━━ Given data

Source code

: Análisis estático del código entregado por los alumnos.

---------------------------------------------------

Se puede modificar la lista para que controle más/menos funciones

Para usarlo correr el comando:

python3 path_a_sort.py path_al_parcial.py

━━━━
━━ Given data

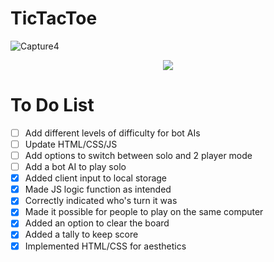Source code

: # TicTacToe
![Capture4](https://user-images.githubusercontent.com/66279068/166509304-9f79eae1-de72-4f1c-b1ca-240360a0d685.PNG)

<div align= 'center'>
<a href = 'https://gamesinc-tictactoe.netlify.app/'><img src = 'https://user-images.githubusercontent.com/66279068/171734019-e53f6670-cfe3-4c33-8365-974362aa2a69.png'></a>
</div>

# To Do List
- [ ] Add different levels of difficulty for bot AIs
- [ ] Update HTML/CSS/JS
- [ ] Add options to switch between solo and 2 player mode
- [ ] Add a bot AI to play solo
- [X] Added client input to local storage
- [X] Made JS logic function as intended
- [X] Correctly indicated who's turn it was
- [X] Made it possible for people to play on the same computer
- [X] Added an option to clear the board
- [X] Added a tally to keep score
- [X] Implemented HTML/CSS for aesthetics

━━━━

→ Problem details: Only one stretch of the records above is wanted: the lines between the one holding "- [X] Added client input to local storage" and the one holding "- [X] Implemented HTML/CSS for aesthetics", inclusive, reproduced exactly.

→ Response for this exercise:
- [X] Added client input to local storage
- [X] Made JS logic function as intended
- [X] Correctly indicated who's turn it was
- [X] Made it possible for people to play on the same computer
- [X] Added an option to clear the board
- [X] Added a tally to keep score
- [X] Implemented HTML/CSS for aesthetics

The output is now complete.